Instantiate the text classification service.

Parameters:
  • credentials (Credentials, optional) – credentials to the watsonx.ai instance

  • project_id (str, optional) – ID of the project, defaults to None

  • space_id (str, optional) – ID of the space, defaults to None

  • api_client (APIClient, optional) – initialized APIClient object with a set project ID or space ID. If passed, credentials and project_id/space_id are not required, defaults to None

Raises:

InvalidMultipleArguments – raised when neither api_client nor credentials alongside space_id or project_id are provided

from ibm_watsonx_ai import Credentials
from ibm_watsonx_ai.foundation_models.classifications import TextClassification

text_classification = TextClassification(
    credentials=Credentials(
        api_key = IAM_API_KEY,
        url = "https://us-south.ml.cloud.ibm.com"),
    project_id="*****"
    )
cancel_job(classification_job_id)[source]

Cancel a text classification job.

Parameters:

classification_job_id (str) – ID of text classification job

Returns:

“SUCCESS” if the cancel succeeds

Return type:

str

Example:

text_classification.cancel_job(classification_job_id="<CLASSIFICATION_JOB_ID>")
delete_job(classification_job_id)[source]

Delete a text classification job.

Parameters:

classification_job_id (str) – ID of text classification job

Returns:

“SUCCESS” if the deletion succeeds

Return type:

str

Example:

text_classification.delete_job(classification_job_id="<CLASSIFICATION_JOB_ID>")
get_job_details(classification_job_id=None, limit=None)[source]

Return text classification job details.

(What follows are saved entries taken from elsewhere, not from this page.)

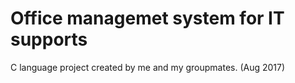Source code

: # Office managemet system for IT supports
 C language project created by me and my groupmates. (Aug 2017)
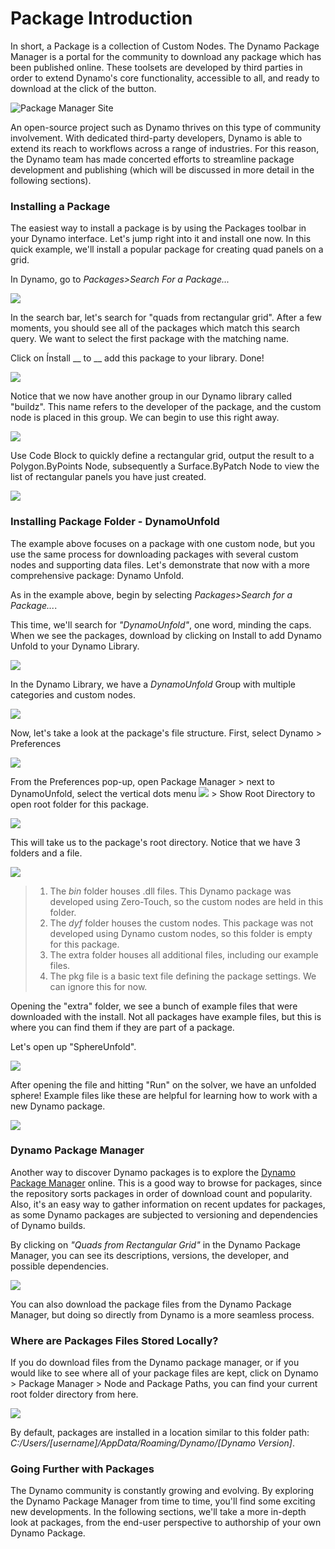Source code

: # Package Introduction

In short, a Package is a collection of Custom Nodes. The Dynamo Package Manager is a portal for the community to download any package which has been published online. These toolsets are developed by third parties in order to extend Dynamo's core functionality, accessible to all, and ready to download at the click of the button.

![Package Manager Site](../../.gitbook/assets/dpm.jpg)

An open-source project such as Dynamo thrives on this type of community involvement. With dedicated third-party developers, Dynamo is able to extend its reach to workflows across a range of industries. For this reason, the Dynamo team has made concerted efforts to streamline package development and publishing (which will be discussed in more detail in the following sections).

### Installing a Package&#x20;

The easiest way to install a package is by using the Packages toolbar in your Dynamo interface. Let's jump right into it and install one now. In this quick example, we'll install a popular package for creating quad panels on a grid.&#x20;

In Dynamo, go to _Packages>Search For a Package..._

![](<../../.gitbook/assets/package introduction - installing a package 01.jpg>)

In the search bar, let's search for "quads from rectangular grid". After a few moments, you should see all of the packages which match this search query. We want to select the first package with the matching name.

Click on Ínstall __ to __ add this package to your library. Done!

![](<../../.gitbook/assets/package introduction - installing a package 02.jpg>)

Notice that we now have another group in our Dynamo library called "buildz". This name refers to the developer of the package, and the custom node is placed in this group. We can begin to use this right away.

![](<../../.gitbook/assets/package introduction - installing a package 03.jpg>)

Use Code Block to quickly define a rectangular grid, output the result to a Polygon.ByPoints Node, subsequently a Surface.ByPatch Node to view the list of rectangular panels you have just created.

![](<../../.gitbook/assets/package introduction - installing a package 04.jpg>)

### Installing Package Folder - DynamoUnfold&#x20;

The example above focuses on a package with one custom node, but you use the same process for downloading packages with several custom nodes and supporting data files. Let's demonstrate that now with a more comprehensive package: Dynamo Unfold.

As in the example above, begin by selecting _Packages>Search for a Package..._.&#x20;

This time, we'll search for _"_DynamoUnfold_"_, one word, minding the caps. When we see the packages, download by clicking on Install to add Dynamo Unfold to your Dynamo Library.

![](<../../.gitbook/assets/package introduction - installing package folder 01.jpg>)

In the Dynamo Library, we have a _DynamoUnfold_ Group with multiple categories and custom nodes.

![](<../../.gitbook/assets/package introduction - installing package folder 02.jpg>)

Now, let's take a look at the package's file structure. First, select Dynamo > Preferences&#x20;

![](<../../.gitbook/assets/package introduction - installing package folder 03.jpg>)



From the Preferences pop-up, open Package Manager > next to DynamoUnfold, select the vertical dots menu ![](<../../.gitbook/assets/package introduction - vertical dots menu.jpg>) > Show Root Directory to open root folder for this package.

![](<../../.gitbook/assets/package introduction - installing package folder 04.jpg>)



This will take us to the package's root directory. Notice that we have 3 folders and a file.

![](<../../.gitbook/assets/package introduction - installing package folder 05.jpg>)

> 1. The _bin_ folder houses .dll files. This Dynamo package was developed using Zero-Touch, so the custom nodes are held in this folder.
> 2. The _dyf_ folder houses the custom nodes. This package was not developed using Dynamo custom nodes, so this folder is empty for this package.
> 3. The extra folder houses all additional files, including our example files.
> 4. The pkg file is a basic text file defining the package settings. We can ignore this for now.

Opening the "extra" folder, we see a bunch of example files that were downloaded with the install. Not all packages have example files, but this is where you can find them if they are part of a package.&#x20;

Let's open up "SphereUnfold".

![](../../.gitbook/assets/rd2.jpg)

After opening the file and hitting "Run" on the solver, we have an unfolded sphere! Example files like these are helpful for learning how to work with a new Dynamo package.

![](<../../.gitbook/assets/package introduction - installing package folder 07.jpg>)

### Dynamo Package Manager&#x20;

Another way to discover Dynamo packages is to explore the [Dynamo Package Manager](http://dynamopackages.com) online. This is a good way to browse for packages, since the repository sorts packages in order of download count and popularity. Also, it's an easy way to gather information on recent updates for packages, as some Dynamo packages are subjected to versioning and dependencies of Dynamo builds.

By clicking on _"Quads from Rectangular Grid"_ in the Dynamo Package Manager, you can see its descriptions, versions, the developer, and possible dependencies.

![](../../.gitbook/assets/dpm2.jpg)

You can also download the package files from the Dynamo Package Manager, but doing so directly from Dynamo is a more seamless process.

### Where are Packages Files Stored Locally?&#x20;

If you do download files from the Dynamo package manager, or if you would like to see where all of your package files are kept, click on Dynamo > Package Manager > Node and Package Paths, you can find your current root folder directory from here.

![](<../../.gitbook/assets/package introduction - installing package folder 08.jpg>)

&#x20;By default, packages are installed in a location similar to this folder path: _C:/Users/\[username]/AppData/Roaming/Dynamo/\[Dynamo Version]_.

### Going Further with Packages&#x20;

The Dynamo community is constantly growing and evolving. By exploring the Dynamo Package Manager from time to time, you'll find some exciting new developments. In the following sections, we'll take a more in-depth look at packages, from the end-user perspective to authorship of your own Dynamo Package.
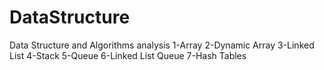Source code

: # DataStructure
Data Structure and Algorithms analysis
1-Array
2-Dynamic Array
3-Linked List
4-Stack
5-Queue
6-Linked List Queue
7-Hash Tables
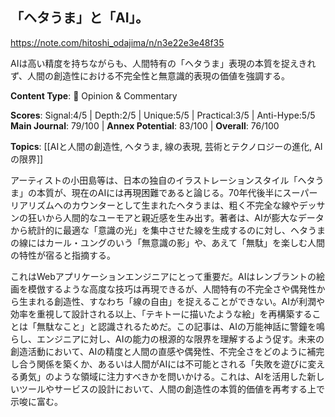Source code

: ## 「ヘタうま」と「AI」。

https://note.com/hitoshi_odajima/n/n3e22e3e48f35

AIは高い精度を持ちながらも、人間特有の「ヘタうま」表現の本質を捉えきれず、人間の創造性における不完全性と無意識的表現の価値を強調する。

**Content Type**: 💭 Opinion & Commentary

**Scores**: Signal:4/5 | Depth:2/5 | Unique:5/5 | Practical:3/5 | Anti-Hype:5/5
**Main Journal**: 79/100 | **Annex Potential**: 83/100 | **Overall**: 76/100

**Topics**: [[AIと人間の創造性, ヘタうま, 線の表現, 芸術とテクノロジーの進化, AIの限界]]

アーティストの小田島等は、日本の独自のイラストレーションスタイル「ヘタうま」の本質が、現在のAIには再現困難であると論じる。70年代後半にスーパーリアリズムへのカウンターとして生まれたヘタうまは、粗く不完全な線やデッサンの狂いから人間的なユーモアと親近感を生み出す。著者は、AIが膨大なデータから統計的に最適な「意識の光」を集中させた線を生成するのに対し、ヘタうまの線にはカール・ユングのいう「無意識の影」や、あえて「無駄」を楽しむ人間の特性が宿ると指摘する。

これはWebアプリケーションエンジニアにとって重要だ。AIはレンブラントの絵画を模倣するような高度な技巧は再現できるが、人間特有の不完全さや偶発性から生まれる創造性、すなわち「線の自由」を捉えることができない。AIが利潤や効率を重視して設計される以上、「テキトーに描いたような絵」を再構築することは「無駄なこと」と認識されるためだ。この記事は、AIの万能神話に警鐘を鳴らし、エンジニアに対し、AIの能力の根源的な限界を理解するよう促す。未来の創造活動において、AIの精度と人間の直感や偶発性、不完全さをどのように補完し合う関係を築くか、あるいは人間がAIには不可能とされる「失敗を遊びに変える勇気」のような領域に注力すべきかを問いかける。これは、AIを活用した新しいツールやサービスの設計において、人間の創造性の本質的価値を再考する上で示唆に富む。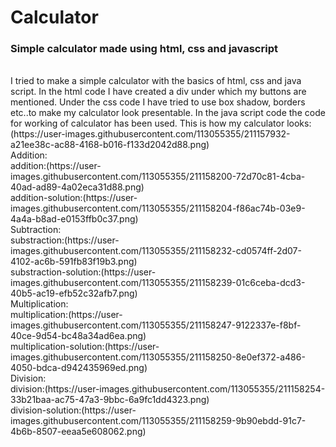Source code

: # Calculator
<h3>Simple calculator made using html, css and javascript</h3><br>
I tried to make a simple calculator with the basics of html, css and java script.
In the html code I have created a div under which my buttons are mentioned.
Under the css code I have tried to use box shadow, borders etc..to make my calculator look presentable.
In the java script code the code for working of calculator has been used.
This is how my calculator looks:<br>
(https://user-images.githubusercontent.com/113055355/211157932-a21ee38c-ac88-4168-b016-f133d2042d88.png)<br>
Addition:<br>
addition:(https://user-images.githubusercontent.com/113055355/211158200-72d70c81-4cba-40ad-ad89-4a02eca31d88.png)<br>
addition-solution:(https://user-images.githubusercontent.com/113055355/211158204-f86ac74b-03e9-4a4a-b8ad-e0153ffb0c37.png)<br>
Subtraction:<br>
substraction:(https://user-images.githubusercontent.com/113055355/211158232-cd0574ff-2d07-4102-ac6b-591fb83f19b3.png)<br>
substraction-solution:(https://user-images.githubusercontent.com/113055355/211158239-01c6ceba-dcd3-40b5-ac19-efb52c32afb7.png)<br>
Multiplication: <br>
multiplication:(https://user-images.githubusercontent.com/113055355/211158247-9122337e-f8bf-40ce-9d54-bc48a34ad6ea.png)<br>
multiplication-solution:(https://user-images.githubusercontent.com/113055355/211158250-8e0ef372-a486-4050-bdca-d942435969ed.png)<br>
Division: <br>
division:(https://user-images.githubusercontent.com/113055355/211158254-33b21baa-ac75-47a3-9bbc-6a9fc1dd4323.png)<br>
division-solution:(https://user-images.githubusercontent.com/113055355/211158259-9b90ebdd-91c7-4b6b-8507-eeaa5e608062.png)<br>
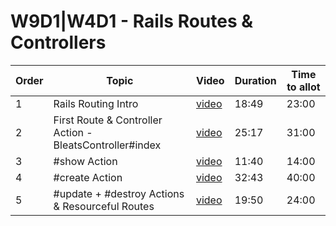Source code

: # W9D1|W4D1 - Rails Routes & Controllers

| Order | Topic | Video | Duration | Time to allot |
| ----- | ----- | ----- | -------- | ------------- |
| 1 | Rails Routing Intro | [video][vid 1] | 18:49 | 23:00 |
| 2 | First Route & Controller Action - BleatsController#index | [video][vid 2] | 25:17 | 31:00 |
| 3 | #show Action | [video][vid 3] | 11:40 | 14:00 |
| 4 | #create Action | [video][vid 4] | 32:43 | 40:00 |
| 5 | #update + #destroy Actions & Resourceful Routes | [video][vid 5] | 19:50 | 24:00 |

[vid 1]: https://vimeo.com/335016614
[vid 2]: https://vimeo.com/335017586
[vid 3]: https://vimeo.com/335018812
[vid 4]: https://vimeo.com/335019368
[vid 5]: https://vimeo.com/335021237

If classification_job_id is None, return the details of all text classification jobs.

Parameters:
  • classification_job_id (str, optional) – ID of the text classification job, defaults to None

  • limit (int, optional) – limit number of fetched records, defaults to None

Returns:

details of the text classification job

Return type:

dict

Example:

text_classification.get_job_details(classification_job_id="<CLASSIFICATION_JOB_ID>")
classmethod get_job_id(classification_details)[source]

Get the unique ID of a stored classification request.

Parameters:

classification_details (dict) – metadata of the stored classification

Returns:

unique ID of the stored clasification request

Return type:

str

Example:

classification_details = text_classification.run_job(...)
classification_job_id = text_classification.get_job_id(classification_details)
get_results(classification_job_id)[source]

Get the text classification results.

Parameters:

classification_job_id (str) – ID of text classification job

Returns:

text classification job results

Return type:

dict

Example:

results = text_classification.get_results(classification_job_id="<CLASSIFICATION_JOB_ID>")
get_status(classification_job_id)[source]

Get the text classification status.

Parameters:

classification_job_id (str) – ID of text classification job

Returns:

text classification job status, possible values: [submitted, uploading, running, downloading, downloaded, completed, failed]

Return type:

str

Example:

status = text_classification.get_status(classification_job_id="<CLASSIFICATION_JOB_ID>")
list_jobs(limit=None)[source]

List text classification jobs. If limit is None, all jobs will be listed.

Parameters:

limit (int, optional) – limit number of fetched records, defaults to None

Returns:

text classification jobs information as a pandas DataFrame

Return type:

pandas.DataFrame

Example:

text_classification.list_jobs()
run_job(document_reference, parameters, custom=None)[source]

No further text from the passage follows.